Risk 'complacency': Regulatory challenges
Deliberately guard against overconfidence by raising risk and compliance investment and voice.

Regulators view “risk complacency” by financial service companies as a potential threat to both stakeholder trust and safety and soundness. Companies must deliberately ensure that they are guarding against overconfidence—particularly during times of business, M&A, and innovative growth—by raising risk and compliance investment and voice.
Over-confidence leading to complacency is a risk—when prudent risk management is set aside in pursuit of profit.
Michael Hsu
Acting Comptroller of the Currency, August 2021
Mitigating risk: Risk "complacency"
Appropriately stature, recognize and size risk management.
Prudent risk and compliance management (commensurate with size, complexity, and risk profile) must accompany business change and growth, as well as anticipate and address expanded regulatory risk expectations.
In the areas of human capital and risk culture and commitment, heightened regulatory attention will include:
- Demonstrable and credible challenge, including the adequacy of risk assessments and the monitoring and adjustment, as needed, of internal controls.
- Appropriate stature of Risk, Compliance, Information Security, and Audit that is comparable to other strategic functions, including the quality of autonomy, empowerment, and visibility.
- Sufficient and skilled staffing and funding resources.
- Dynamic, metric-driven risk capacity models to determine technology, operational, and risk resources needed to keep pace with the growth or changes in the business.
Invest in data-driven risk automation, analytics and process efficiency.
Financial service companies must continuously determine how best to utilize data and technology to meet consumer and client demands – both from a business and a risk perspective. Regulators expect companies to take a data-driven approach to risk and compliance monitoring and assessment. Likewise, regulators increasingly utilize data-driven supervision and enforcement.
Areas of regulatory attention will include:
- Sufficient direct or indirect access to relevant sources of data to allow for timely and effective monitoring and/or testing of policies, controls, and transactions.
- Robust data quality auditability standards and practices.
- Use of data to perform a more dynamic and robust risk assessment, diligence and surveillance (and update risk and compliance programs accordingly).

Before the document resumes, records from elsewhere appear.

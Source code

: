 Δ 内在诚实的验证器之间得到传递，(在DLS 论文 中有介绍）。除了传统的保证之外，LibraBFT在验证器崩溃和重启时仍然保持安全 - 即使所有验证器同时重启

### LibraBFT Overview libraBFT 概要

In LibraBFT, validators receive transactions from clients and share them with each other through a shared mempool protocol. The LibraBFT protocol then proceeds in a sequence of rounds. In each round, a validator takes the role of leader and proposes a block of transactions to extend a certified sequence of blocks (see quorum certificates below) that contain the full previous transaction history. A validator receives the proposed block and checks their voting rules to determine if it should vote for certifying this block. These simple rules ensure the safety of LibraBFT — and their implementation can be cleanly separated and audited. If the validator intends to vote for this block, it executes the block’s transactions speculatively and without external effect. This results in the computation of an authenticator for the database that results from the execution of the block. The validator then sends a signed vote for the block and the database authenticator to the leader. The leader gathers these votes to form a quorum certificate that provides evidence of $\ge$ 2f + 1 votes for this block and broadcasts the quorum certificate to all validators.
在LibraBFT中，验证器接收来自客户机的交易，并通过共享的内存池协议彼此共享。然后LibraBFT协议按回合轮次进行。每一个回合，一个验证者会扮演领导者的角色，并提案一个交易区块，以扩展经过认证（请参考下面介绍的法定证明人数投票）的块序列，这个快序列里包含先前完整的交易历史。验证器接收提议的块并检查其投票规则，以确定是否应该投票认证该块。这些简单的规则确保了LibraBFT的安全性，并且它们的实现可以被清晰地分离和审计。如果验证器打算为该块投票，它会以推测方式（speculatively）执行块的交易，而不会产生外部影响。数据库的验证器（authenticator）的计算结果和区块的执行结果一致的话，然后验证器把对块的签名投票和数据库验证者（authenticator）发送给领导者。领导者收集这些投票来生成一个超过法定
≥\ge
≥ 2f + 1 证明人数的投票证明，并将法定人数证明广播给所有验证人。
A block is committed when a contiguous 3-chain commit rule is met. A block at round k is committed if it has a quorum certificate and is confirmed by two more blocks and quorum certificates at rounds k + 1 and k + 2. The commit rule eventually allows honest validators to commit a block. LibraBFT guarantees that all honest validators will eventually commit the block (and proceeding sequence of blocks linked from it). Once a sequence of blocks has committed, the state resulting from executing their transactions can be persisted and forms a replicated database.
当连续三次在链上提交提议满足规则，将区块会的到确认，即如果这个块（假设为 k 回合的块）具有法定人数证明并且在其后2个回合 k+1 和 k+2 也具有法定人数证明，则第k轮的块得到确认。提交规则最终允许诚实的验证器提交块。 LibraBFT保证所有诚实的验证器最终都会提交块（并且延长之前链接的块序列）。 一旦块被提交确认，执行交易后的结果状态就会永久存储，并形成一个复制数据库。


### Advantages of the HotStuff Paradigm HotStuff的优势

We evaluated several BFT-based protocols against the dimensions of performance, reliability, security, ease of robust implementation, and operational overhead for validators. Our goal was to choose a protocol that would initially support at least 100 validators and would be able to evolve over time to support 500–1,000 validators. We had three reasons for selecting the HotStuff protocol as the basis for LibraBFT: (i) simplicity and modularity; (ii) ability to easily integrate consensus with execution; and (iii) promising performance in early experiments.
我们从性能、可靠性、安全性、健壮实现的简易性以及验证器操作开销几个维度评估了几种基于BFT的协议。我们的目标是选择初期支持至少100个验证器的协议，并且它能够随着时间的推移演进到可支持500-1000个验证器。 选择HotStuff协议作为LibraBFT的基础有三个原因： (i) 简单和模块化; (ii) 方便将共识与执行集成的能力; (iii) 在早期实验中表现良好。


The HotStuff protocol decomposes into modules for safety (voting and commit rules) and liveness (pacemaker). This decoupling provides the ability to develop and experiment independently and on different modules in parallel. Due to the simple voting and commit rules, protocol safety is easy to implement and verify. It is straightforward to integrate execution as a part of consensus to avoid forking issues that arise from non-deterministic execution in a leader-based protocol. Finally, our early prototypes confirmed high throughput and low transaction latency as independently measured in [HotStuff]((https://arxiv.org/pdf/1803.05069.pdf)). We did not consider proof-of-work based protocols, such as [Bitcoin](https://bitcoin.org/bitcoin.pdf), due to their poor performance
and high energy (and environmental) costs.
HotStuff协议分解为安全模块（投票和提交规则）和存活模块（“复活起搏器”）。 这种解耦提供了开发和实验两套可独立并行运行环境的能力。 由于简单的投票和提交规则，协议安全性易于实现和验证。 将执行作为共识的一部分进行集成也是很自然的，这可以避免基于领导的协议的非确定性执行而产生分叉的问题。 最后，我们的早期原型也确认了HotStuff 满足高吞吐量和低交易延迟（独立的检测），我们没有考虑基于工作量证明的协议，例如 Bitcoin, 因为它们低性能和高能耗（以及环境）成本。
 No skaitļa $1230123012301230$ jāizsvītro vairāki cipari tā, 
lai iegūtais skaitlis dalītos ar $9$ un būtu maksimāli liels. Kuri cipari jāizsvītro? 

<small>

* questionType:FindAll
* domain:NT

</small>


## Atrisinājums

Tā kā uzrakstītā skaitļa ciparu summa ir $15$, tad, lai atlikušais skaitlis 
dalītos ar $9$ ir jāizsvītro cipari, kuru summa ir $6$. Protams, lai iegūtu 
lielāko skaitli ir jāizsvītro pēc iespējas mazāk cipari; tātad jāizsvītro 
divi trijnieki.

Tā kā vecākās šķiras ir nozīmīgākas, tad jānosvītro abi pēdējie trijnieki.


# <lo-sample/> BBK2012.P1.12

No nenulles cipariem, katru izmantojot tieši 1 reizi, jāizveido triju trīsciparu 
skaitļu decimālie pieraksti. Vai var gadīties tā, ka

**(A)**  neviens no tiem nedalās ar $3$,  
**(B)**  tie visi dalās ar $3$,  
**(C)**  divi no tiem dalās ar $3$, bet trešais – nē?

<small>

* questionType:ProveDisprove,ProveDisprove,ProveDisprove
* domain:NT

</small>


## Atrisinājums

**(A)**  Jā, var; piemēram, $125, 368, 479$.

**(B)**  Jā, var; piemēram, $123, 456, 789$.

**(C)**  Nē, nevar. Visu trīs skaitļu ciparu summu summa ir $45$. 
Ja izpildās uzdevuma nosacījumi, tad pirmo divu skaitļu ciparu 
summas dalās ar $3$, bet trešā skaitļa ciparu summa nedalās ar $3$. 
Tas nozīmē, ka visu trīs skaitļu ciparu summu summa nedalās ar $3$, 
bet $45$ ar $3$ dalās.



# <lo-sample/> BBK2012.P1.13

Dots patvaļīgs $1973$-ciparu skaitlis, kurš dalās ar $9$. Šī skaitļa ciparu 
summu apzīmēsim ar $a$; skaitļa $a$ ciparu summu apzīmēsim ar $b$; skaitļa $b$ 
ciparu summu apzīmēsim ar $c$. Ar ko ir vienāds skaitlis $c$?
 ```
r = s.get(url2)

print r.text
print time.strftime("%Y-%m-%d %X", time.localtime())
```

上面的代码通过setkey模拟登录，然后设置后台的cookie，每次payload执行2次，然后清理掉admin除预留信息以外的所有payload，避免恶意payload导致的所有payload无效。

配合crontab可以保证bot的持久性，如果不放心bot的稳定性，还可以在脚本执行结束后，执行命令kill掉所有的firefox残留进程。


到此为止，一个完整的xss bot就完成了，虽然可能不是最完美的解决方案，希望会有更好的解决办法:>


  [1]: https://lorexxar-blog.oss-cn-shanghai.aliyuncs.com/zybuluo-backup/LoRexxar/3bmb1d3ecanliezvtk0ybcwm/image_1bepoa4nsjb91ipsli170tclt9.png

- Ongoing data analytics to challenge business processes and controls and flag potential issues (systemic and isolated) timely and with resolution.
- Drive consistency and auditability via use of workflow and automation tools in such areas as risk, examination management, and compliance management processes.
Anticipate and incorporate emerging risks, but don’t lag in remediating known (or should have known) issues.
Financial service companies must incorporate emerging risks and regulatory expectations, but also continue to demonstrate timely identification and remediation of issues.
Regulatory attention will expand in areas such as:
- Establishing effective front-line units, independent risk management, and internal audit and control functions.
- Continuously accessing operational data and information across functions to update and revise risk assessments based on changing compliance risk.
- Ensuring that deficiencies (including data quality, timely and accurate reporting, and reporting to the Board) are quickly identified and appropriately remediated.
- Robustly analyzing complaints, disputes, and claims information for systemic issues, and demonstration that actions have been taken (e.g., to modify products or service, enhance process controls, and product or disclosure clarity).
- Analyzing employee/insider threat data and behavioral patterns and key insights from investigations and interviews to identify, acknowledge and resolve cultural/conduct risk or control issues.
Champion risk-embedded business, operational and technology change.
Regulators will expect that risk and control functions are part of continued business, operational and technology change. The sense that “it cannot happen here”, “the third party owns that risk”, or “that’s the way we have always done it” is unlikely to be a strong or sufficient risk stance and will be increasingly pressured by regulatory supervision and enforcement.
Key areas of focus for robust risk governance and controls will include:
- Continued large scale technology change-related initiatives, such as focus on data management, digital assets, digital adoption, cloud adoption and migration, and core platform modernization.
- Support for, or investment to facilitate, access to operational data and information across functions and/or from disparate sources.
- Industry or corporate practices that have not undergone recent changes but may result in disproportionate impacts across consumer/client groups (e.g., complaints handling, use of appraisal or other valuation models, application of product fees).
- Appropriateness of risk and control testing of AI and other technology (e.g., for potential bias, inappropriate or vulnerabilities in access and security).
- Consistency of public issuances and of regulatory responses (e.g. in such areas as ESG commitments and reporting and regulatory inquires and examination responses).